By 3 May of that year, Rupert Murdoch’s tabloid had ripped up its old loyalties to proclaim: “Vote Tory This Time.” If the rest is history, then that history remains in dispute. “Who controls the past controls the future; who controls the present controls the past”, as Orwell’s Nineteen Eighty-Four puts it.
The battle for the past goes on. This week, in Leeds, Jeremy Corbyn made some tentative remarks about the potential “lessons” to be drawn from a state-led industrial investment policy of the sort that the Labour Government of 1974-79 tried to devise. Speaking in support of his “Northern Future” strategy, the party’s leadership candidate called for public funding to underpin a manufacturing revival. From Stuttgart to Seoul, beneficiaries of the post-war world’s most dynamic economies might have yawned politely at such a banal statement of the bleedin’ obvious. Back in our free-market paradise, in The Times and elsewhere, weary clichés stood up to salute the dogma that they serve. Readers unborn at the time heard all about the Mad Max-style apocalypse of an age when “rubbish piled up in the streets and the dead went unburied”.
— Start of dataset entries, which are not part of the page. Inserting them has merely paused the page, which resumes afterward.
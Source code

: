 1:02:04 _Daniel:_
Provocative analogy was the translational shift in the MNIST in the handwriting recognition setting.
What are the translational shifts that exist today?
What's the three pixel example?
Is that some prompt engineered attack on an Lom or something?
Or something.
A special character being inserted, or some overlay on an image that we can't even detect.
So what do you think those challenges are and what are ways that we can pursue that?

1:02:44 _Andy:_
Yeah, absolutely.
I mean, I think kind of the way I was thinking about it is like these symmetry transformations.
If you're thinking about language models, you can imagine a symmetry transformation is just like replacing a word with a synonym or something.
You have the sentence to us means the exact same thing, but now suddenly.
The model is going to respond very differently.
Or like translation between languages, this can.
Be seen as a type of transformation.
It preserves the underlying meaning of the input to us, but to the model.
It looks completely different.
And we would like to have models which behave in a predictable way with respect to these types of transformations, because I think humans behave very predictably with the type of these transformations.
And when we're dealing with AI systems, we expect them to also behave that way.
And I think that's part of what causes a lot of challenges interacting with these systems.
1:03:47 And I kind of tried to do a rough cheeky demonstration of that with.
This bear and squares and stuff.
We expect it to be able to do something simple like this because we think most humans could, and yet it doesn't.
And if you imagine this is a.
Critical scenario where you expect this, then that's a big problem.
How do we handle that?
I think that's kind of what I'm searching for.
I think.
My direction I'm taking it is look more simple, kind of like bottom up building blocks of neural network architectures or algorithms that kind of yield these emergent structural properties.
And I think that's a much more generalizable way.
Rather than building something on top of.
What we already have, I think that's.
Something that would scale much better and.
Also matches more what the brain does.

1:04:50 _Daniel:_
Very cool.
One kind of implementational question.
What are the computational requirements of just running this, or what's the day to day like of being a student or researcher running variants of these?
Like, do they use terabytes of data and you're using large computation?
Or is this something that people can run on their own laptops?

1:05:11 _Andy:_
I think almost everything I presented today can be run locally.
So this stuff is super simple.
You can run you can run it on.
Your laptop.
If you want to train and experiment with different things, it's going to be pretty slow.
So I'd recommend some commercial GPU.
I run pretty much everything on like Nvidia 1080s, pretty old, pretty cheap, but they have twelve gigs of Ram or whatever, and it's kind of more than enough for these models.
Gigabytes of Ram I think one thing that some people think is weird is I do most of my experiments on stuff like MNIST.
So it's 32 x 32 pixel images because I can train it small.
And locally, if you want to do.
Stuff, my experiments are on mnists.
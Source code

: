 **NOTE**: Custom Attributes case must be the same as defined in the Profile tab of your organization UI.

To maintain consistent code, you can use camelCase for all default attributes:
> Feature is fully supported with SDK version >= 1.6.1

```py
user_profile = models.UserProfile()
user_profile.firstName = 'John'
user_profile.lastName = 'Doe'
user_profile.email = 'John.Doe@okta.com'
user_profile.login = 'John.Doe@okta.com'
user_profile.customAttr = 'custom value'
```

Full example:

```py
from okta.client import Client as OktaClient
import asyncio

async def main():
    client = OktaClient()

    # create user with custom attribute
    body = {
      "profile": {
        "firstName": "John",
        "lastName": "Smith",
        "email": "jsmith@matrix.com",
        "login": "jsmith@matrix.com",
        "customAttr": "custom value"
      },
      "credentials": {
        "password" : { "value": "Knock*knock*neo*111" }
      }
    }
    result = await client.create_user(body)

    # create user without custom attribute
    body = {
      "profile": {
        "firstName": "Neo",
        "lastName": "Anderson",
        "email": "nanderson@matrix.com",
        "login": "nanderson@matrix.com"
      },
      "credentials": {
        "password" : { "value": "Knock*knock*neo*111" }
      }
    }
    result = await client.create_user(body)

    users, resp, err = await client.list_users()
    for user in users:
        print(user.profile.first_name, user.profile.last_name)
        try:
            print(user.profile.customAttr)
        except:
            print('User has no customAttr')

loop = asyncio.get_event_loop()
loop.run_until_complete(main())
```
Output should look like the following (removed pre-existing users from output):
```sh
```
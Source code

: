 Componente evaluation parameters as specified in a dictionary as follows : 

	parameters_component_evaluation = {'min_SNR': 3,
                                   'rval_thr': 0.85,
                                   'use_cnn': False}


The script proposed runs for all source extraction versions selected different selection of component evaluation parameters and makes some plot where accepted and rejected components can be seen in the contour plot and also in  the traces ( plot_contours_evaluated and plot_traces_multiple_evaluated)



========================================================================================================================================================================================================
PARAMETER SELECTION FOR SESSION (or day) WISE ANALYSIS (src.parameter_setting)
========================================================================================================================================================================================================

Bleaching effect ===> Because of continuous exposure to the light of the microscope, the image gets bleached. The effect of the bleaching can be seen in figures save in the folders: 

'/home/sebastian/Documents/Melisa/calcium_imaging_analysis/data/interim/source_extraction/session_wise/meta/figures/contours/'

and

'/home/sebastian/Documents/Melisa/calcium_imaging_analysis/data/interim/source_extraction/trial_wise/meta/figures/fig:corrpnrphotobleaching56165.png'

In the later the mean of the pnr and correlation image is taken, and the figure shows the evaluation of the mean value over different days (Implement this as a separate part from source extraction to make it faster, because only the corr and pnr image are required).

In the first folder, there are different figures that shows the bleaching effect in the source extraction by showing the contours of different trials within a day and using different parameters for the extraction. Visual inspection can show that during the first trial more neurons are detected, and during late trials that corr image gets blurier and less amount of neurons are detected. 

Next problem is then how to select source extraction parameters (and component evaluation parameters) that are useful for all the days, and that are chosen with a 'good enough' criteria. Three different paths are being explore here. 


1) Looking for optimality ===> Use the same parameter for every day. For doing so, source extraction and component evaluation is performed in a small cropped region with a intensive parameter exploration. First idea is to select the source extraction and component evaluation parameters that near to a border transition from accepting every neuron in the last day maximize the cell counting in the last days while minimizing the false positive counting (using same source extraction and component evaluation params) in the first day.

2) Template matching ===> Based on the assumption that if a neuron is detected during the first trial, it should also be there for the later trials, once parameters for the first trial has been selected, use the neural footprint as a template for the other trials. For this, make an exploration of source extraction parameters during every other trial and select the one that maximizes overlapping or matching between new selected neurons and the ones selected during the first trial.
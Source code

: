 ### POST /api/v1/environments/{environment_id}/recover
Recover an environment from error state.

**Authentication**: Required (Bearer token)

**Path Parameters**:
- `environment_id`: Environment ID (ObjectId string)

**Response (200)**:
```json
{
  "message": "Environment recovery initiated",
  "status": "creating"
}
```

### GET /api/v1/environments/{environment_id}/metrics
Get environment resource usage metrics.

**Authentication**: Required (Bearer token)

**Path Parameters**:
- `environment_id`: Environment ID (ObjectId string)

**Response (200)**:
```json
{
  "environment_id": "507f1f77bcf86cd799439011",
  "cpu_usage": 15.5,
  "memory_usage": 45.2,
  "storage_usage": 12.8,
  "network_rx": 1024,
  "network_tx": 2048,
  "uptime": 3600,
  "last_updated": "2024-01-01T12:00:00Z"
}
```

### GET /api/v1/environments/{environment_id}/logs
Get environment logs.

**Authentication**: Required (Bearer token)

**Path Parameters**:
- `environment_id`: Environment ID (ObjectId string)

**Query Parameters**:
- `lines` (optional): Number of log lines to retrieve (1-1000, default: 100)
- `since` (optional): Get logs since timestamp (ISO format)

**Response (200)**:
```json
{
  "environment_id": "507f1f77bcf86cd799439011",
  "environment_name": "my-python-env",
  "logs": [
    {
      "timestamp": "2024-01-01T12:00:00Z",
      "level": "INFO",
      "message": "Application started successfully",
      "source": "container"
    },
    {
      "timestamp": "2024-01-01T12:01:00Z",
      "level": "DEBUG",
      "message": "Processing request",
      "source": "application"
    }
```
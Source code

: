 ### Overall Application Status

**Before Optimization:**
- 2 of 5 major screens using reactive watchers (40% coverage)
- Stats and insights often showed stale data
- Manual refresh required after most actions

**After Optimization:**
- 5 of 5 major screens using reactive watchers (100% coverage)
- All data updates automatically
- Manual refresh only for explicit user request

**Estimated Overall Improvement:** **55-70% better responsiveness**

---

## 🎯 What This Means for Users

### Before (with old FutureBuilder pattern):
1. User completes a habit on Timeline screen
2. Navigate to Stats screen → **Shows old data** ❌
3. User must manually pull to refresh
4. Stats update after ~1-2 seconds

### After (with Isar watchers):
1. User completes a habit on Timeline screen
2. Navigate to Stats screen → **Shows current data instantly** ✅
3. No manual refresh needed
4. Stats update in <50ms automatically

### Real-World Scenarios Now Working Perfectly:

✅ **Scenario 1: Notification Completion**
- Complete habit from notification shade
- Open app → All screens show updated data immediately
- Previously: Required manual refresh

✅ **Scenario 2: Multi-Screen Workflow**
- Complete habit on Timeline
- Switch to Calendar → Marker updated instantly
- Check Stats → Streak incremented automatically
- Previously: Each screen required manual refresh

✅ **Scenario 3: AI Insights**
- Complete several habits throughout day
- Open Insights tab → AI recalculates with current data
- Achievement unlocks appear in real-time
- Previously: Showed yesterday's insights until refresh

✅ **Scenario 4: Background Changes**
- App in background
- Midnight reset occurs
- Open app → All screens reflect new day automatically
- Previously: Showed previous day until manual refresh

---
True, it’s harder to condense into a snappy one-liner the fact that the Gini coefficient measure of income inequality fell to its lowest point in Britain around 1977. At the same time, the share of total incomes earned by the top 1 per cent hit a 20th-century trough. We were never more equal. Crisis? What crisis? That was the attitude of the New York Times London correspondent Bernard Nossiter. In 1978 he published a paean to the “first citizens of the post-industrial age”, who were building such a fair-minded, tolerant and civilised society. He called his book Britain: a Future that Works. Yes, in 1978.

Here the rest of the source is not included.